**WHAT TO WORK ON:**
Copy out every line of the data where the word "시간입니다" is found.

Saved entries:

____

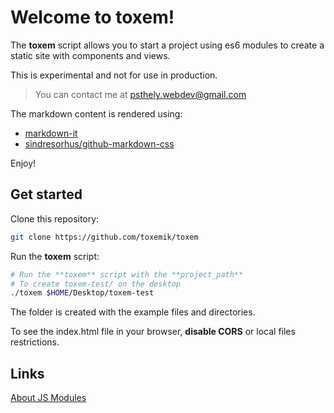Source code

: # Welcome to **toxem**!

The **toxem** script allows you to start a project using es6 modules to create a static site with components and views.

This is experimental and not for use in production.

> You can contact me at psthely.webdev@gmail.com

The markdown content is rendered using:
- [markdown-it](https://github.com/markdown-it/markdown-it)
- [sindresorhus/github-markdown-css](https://github.com/sindresorhus/github-markdown-css/blob/main/github-markdown.css)

Enjoy!

## Get started

Clone this repository:

```sh
git clone https://github.com/toxemik/toxem
```

Run the **toxem** script:

```sh
# Run the **toxem** script with the **project_path**
# To create toxem-test/ on the desktop
./toxem $HOME/Desktop/toxem-test
```

The folder is created with the example files and directories.

To see the index.html file in your browser, **disable CORS** or local files restrictions.

## Links

[About JS Modules](https://developer.mozilla.org/en-US/docs/Web/JavaScript/Guide/Modules)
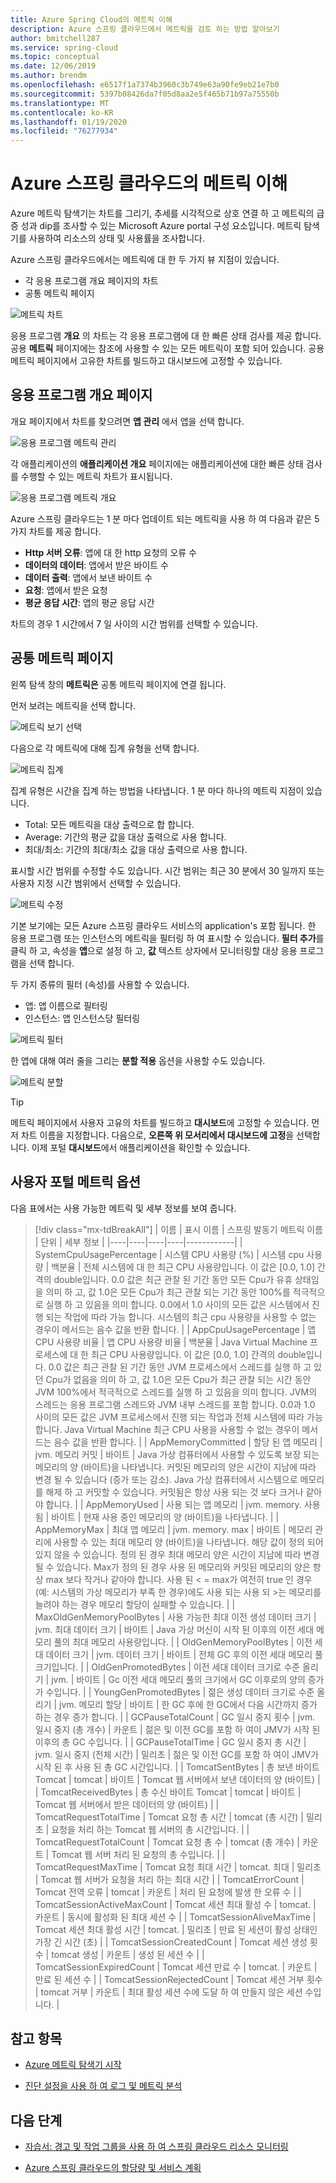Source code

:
 ```yaml
---
title: Azure Spring Cloud의 메트릭 이해
description: Azure 스프링 클라우드에서 메트릭을 검토 하는 방법 알아보기
author: bmitchell287
ms.service: spring-cloud
ms.topic: conceptual
ms.date: 12/06/2019
ms.author: brendm
ms.openlocfilehash: e6517f1a7374b3960c3b749e63a90fe9eb21e7b0
ms.sourcegitcommit: 5397b08426da7f05d8aa2e5f465b71b97a75550b
ms.translationtype: MT
ms.contentlocale: ko-KR
ms.lasthandoff: 01/19/2020
ms.locfileid: "76277934"
---
```

# <a name="understand-metrics-for-azure-spring-cloud"></a>Azure 스프링 클라우드의 메트릭 이해

Azure 메트릭 탐색기는 차트를 그리기, 추세를 시각적으로 상호 연결 하 고 메트릭의 급증 성과 dip를 조사할 수 있는 Microsoft Azure portal 구성 요소입니다. 메트릭 탐색기를 사용하여 리소스의 상태 및 사용률을 조사합니다. 

Azure 스프링 클라우드에서는 메트릭에 대 한 두 가지 뷰 지점이 있습니다.
* 각 응용 프로그램 개요 페이지의 차트
* 공통 메트릭 페이지

 ![메트릭 차트](media/metrics/metrics-1.png)

응용 프로그램 **개요** 의 차트는 각 응용 프로그램에 대 한 빠른 상태 검사를 제공 합니다. 공용 **메트릭** 페이지에는 참조에 사용할 수 있는 모든 메트릭이 포함 되어 있습니다. 공용 메트릭 페이지에서 고유한 차트를 빌드하고 대시보드에 고정할 수 있습니다.

## <a name="application-overview-page"></a>응용 프로그램 개요 페이지
개요 페이지에서 차트를 찾으려면 **앱 관리** 에서 앱을 선택 합니다.  

 ![응용 프로그램 메트릭 관리](media/metrics/metrics-2.png)

각 애플리케이션의 **애플리케이션 개요** 페이지에는 애플리케이션에 대한 빠른 상태 검사를 수행할 수 있는 메트릭 차트가 표시됩니다.  

 ![응용 프로그램 메트릭 개요](media/metrics/metrics-3.png)

Azure 스프링 클라우드는 1 분 마다 업데이트 되는 메트릭을 사용 하 여 다음과 같은 5 가지 차트를 제공 합니다.

* **Http 서버 오류**: 앱에 대 한 http 요청의 오류 수
* **데이터의 데이터**: 앱에서 받은 바이트 수
* **데이터 출력**: 앱에서 보낸 바이트 수
* **요청**: 앱에서 받은 요청
* **평균 응답 시간**: 앱의 평균 응답 시간

차트의 경우 1 시간에서 7 일 사이의 시간 범위를 선택할 수 있습니다.

## <a name="common-metrics-page"></a>공통 메트릭 페이지

왼쪽 탐색 창의 **메트릭은** 공통 메트릭 페이지에 연결 됩니다.

먼저 보려는 메트릭을 선택 합니다.

![메트릭 보기 선택](media/metrics/metrics-4.png)

다음으로 각 메트릭에 대해 집계 유형을 선택 합니다.

![메트릭 집계](media/metrics/metrics-5.png)

집계 유형은 시간을 집계 하는 방법을 나타냅니다. 1 분 마다 하나의 메트릭 지점이 있습니다.
* Total: 모든 메트릭을 대상 출력으로 합 합니다.
* Average: 기간의 평균 값을 대상 출력으로 사용 합니다.
* 최대/최소: 기간의 최대/최소 값을 대상 출력으로 사용 합니다.

표시할 시간 범위를 수정할 수도 있습니다.  시간 범위는 최근 30 분에서 30 일까지 또는 사용자 지정 시간 범위에서 선택할 수 있습니다.

![메트릭 수정](media/metrics/metrics-6.png)

기본 보기에는 모든 Azure 스프링 클라우드 서비스의 application's 포함 됩니다. 한 응용 프로그램 또는 인스턴스의 메트릭을 필터링 하 여 표시할 수 있습니다.  **필터 추가**를 클릭 하 고, 속성을 **앱**으로 설정 하 고, **값** 텍스트 상자에서 모니터링할 대상 응용 프로그램을 선택 합니다. 

두 가지 종류의 필터 (속성)를 사용할 수 있습니다.
* 앱: 앱 이름으로 필터링
* 인스턴스: 앱 인스턴스당 필터링

![메트릭 필터](media/metrics/metrics-7.png)

한 앱에 대해 여러 줄을 그리는 **분할 적용** 옵션을 사용할 수도 있습니다.

![메트릭 분할](media/metrics/metrics-8.png)

>[!TIP]
> 메트릭 페이지에서 사용자 고유의 차트를 빌드하고 **대시보드**에 고정할 수 있습니다. 먼저 차트 이름을 지정합니다.  다음으로, **오른쪽 위 모서리에서 대시보드에 고정**을 선택합니다. 이제 포털 **대시보드**에서 애플리케이션을 확인할 수 있습니다.

## <a name="user-portal-metrics-options"></a>사용자 포털 메트릭 옵션

다음 표에서는 사용 가능한 메트릭 및 세부 정보를 보여 줍니다.
>[!div class="mx-tdBreakAll"]
>| 이름 | 표시 이름 | 스프링 발동기 메트릭 이름 | 단위 | 세부 정보 |
>|----|----|----|----|------------|
>| SystemCpuUsagePercentage | 시스템 CPU 사용량 (%) | 시스템 cpu 사용량 | 백분율 | 전체 시스템에 대 한 최근 CPU 사용량입니다. 이 값은 [0.0, 1.0] 간격의 double입니다. 0\.0 값은 최근 관찰 된 기간 동안 모든 Cpu가 유휴 상태임을 의미 하 고, 값 1.0은 모든 Cpu가 최근 관찰 되는 기간 동안 100%를 적극적으로 실행 하 고 있음을 의미 합니다. 0\.0에서 1.0 사이의 모든 값은 시스템에서 진행 되는 작업에 따라 가능 합니다. 시스템의 최근 cpu 사용량을 사용할 수 없는 경우이 메서드는 음수 값을 반환 합니다. |
>| AppCpuUsagePercentage | 앱 CPU 사용량 비율 | 앱 CPU 사용량 비율 | 백분율 | Java Virtual Machine 프로세스에 대 한 최근 CPU 사용량입니다. 이 값은 [0.0, 1.0] 간격의 double입니다. 0\.0 값은 최근 관찰 된 기간 동안 JVM 프로세스에서 스레드를 실행 하 고 있던 Cpu가 없음을 의미 하 고, 값 1.0은 모든 Cpu가 최근 관찰 되는 시간 동안 JVM 100%에서 적극적으로 스레드를 실행 하 고 있음을 의미 합니다. JVM의 스레드는 응용 프로그램 스레드와 JVM 내부 스레드를 포함 합니다. 0\.0과 1.0 사이의 모든 값은 JVM 프로세스에서 진행 되는 작업과 전체 시스템에 따라 가능 합니다. Java Virtual Machine 최근 CPU 사용을 사용할 수 없는 경우이 메서드는 음수 값을 반환 합니다. |
>| AppMemoryCommitted | 할당 된 앱 메모리 | jvm. 메모리 커밋 | 바이트 | Java 가상 컴퓨터에서 사용할 수 있도록 보장 되는 메모리의 양 (바이트)을 나타냅니다. 커밋된 메모리의 양은 시간이 지남에 따라 변경 될 수 있습니다 (증가 또는 감소). Java 가상 컴퓨터에서 시스템으로 메모리를 해제 하 고 커밋할 수 있습니다. 커밋됨은 항상 사용 되는 것 보다 크거나 같아야 합니다. |
>| AppMemoryUsed | 사용 되는 앱 메모리 | jvm. memory. 사용 됨 | 바이트 | 현재 사용 중인 메모리의 양 (바이트)을 나타냅니다. |
>| AppMemoryMax | 최대 앱 메모리 | jvm. memory. max | 바이트 | 메모리 관리에 사용할 수 있는 최대 메모리 양 (바이트)을 나타냅니다. 해당 값이 정의 되어 있지 않을 수 있습니다. 정의 된 경우 최대 메모리 양은 시간이 지남에 따라 변경 될 수 있습니다. Max가 정의 된 경우 사용 된 메모리와 커밋된 메모리의 양은 항상 max 보다 작거나 같아야 합니다. 사용 된 < = max가 여전히 true 인 경우 (예: 시스템의 가상 메모리가 부족 한 경우)에도 사용 되는 사용 되 >는 메모리를 늘려야 하는 경우 메모리 할당이 실패할 수 있습니다. |
>| MaxOldGenMemoryPoolBytes | 사용 가능한 최대 이전 생성 데이터 크기 | jvm. 최대 데이터 크기 | 바이트 | Java 가상 머신이 시작 된 이후의 이전 세대 메모리 풀의 최대 메모리 사용량입니다. |
>| OldGenMemoryPoolBytes | 이전 세대 데이터 크기 | jvm. 데이터 크기 | 바이트 | 전체 GC 후의 이전 세대 메모리 풀 크기입니다. |
>| OldGenPromotedBytes | 이전 세대 데이터 크기로 수준 올리기 | jvm. | 바이트 | Gc 이전 세대 메모리 풀의 크기에서 GC 이후로의 양의 증가가 수입니다. |
>| YoungGenPromotedBytes | 젊은 생성 데이터 크기로 수준 올리기 | jvm. 메모리 할당 | 바이트 | 한 GC 후에 한 GC에서 다음 시간까지 증가 하는 경우 증가 합니다. |
>| GCPauseTotalCount | GC 일시 중지 횟수 | jvm. 일시 중지 (총 개수) | 카운트 | 젊은 및 이전 GC를 포함 하 여이 JMV가 시작 된 이후의 총 GC 수입니다. |
>| GCPauseTotalTime | GC 일시 중지 총 시간 | jvm. 일시 중지 (전체 시간) | 밀리초 | 젊은 및 이전 GC를 포함 하 여이 JMV가 시작 된 후 사용 된 총 GC 시간입니다. |
>| TomcatSentBytes | 총 보낸 바이트 Tomcat | tomcat | 바이트 | Tomcat 웹 서버에서 보낸 데이터의 양 (바이트) |
>| TomcatReceivedBytes | 총 수신 바이트 Tomcat | tomcat | 바이트 | Tomcat 웹 서버에서 받은 데이터의 양 (바이트) |
>| TomcatRequestTotalTime | Tomcat 요청 총 시간 | tomcat (총 시간) | 밀리초 | 요청을 처리 하는 Tomcat 웹 서버의 총 시간입니다. |
>| TomcatRequestTotalCount | Tomcat 요청 총 수 | tomcat (총 개수) | 카운트 | Tomcat 웹 서버 처리 된 요청의 총 수입니다. |
>| TomcatRequestMaxTime | Tomcat 요청 최대 시간 | tomcat. 최대 | 밀리초 | Tomcat 웹 서버가 요청을 처리 하는 최대 시간 |
>| TomcatErrorCount | Tomcat 전역 오류 | tomcat | 카운트 | 처리 된 요청에 발생 한 오류 수 |
>| TomcatSessionActiveMaxCount | Tomcat 세션 최대 활성 수 | tomcat. | 카운트 | 동시에 활성화 된 최대 세션 수 |
>| TomcatSessionAliveMaxTime | Tomcat 세션 최대 활성 시간 | tomcat. | 밀리초 | 만료 된 세션이 활성 상태인 가장 긴 시간 (초) |
>| TomcatSessionCreatedCount | Tomcat 세션 생성 횟수 | tomcat 생성 | 카운트 | 생성 된 세션 수 |
>| TomcatSessionExpiredCount | Tomcat 세션 만료 수 | tomcat. | 카운트 | 만료 된 세션 수 |
>| TomcatSessionRejectedCount | Tomcat 세션 거부 횟수 | tomcat 거부 | 카운트 | 최대 활성 세션 수에 도달 하 여 만들지 않은 세션 수입니다. |

## <a name="see-also"></a>참고 항목
* [Azure 메트릭 탐색기 시작](https://docs.microsoft.com/azure/azure-monitor/platform/metrics-getting-started)

* [진단 설정을 사용 하 여 로그 및 메트릭 분석](https://docs.microsoft.com/azure/spring-cloud/diagnostic-services)

## <a name="next-steps"></a>다음 단계
* [자습서: 경고 및 작업 그룹을 사용 하 여 스프링 클라우드 리소스 모니터링](https://docs.microsoft.com/azure/spring-cloud/spring-cloud-tutorial-alerts-action-groups)

* [Azure 스프링 클라우드의 할당량 및 서비스 계획](https://docs.microsoft.com/azure/spring-cloud/spring-cloud-quotas)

____

**RESULT BELOW:**
>| GCPauseTotalTime | GC 일시 중지 총 시간 | jvm. 일시 중지 (전체 시간) | 밀리초 | 젊은 및 이전 GC를 포함 하 여이 JMV가 시작 된 후 사용 된 총 GC 시간입니다. |
>| TomcatRequestTotalTime | Tomcat 요청 총 시간 | tomcat (총 시간) | 밀리초 | 요청을 처리 하는 Tomcat 웹 서버의 총 시간입니다. |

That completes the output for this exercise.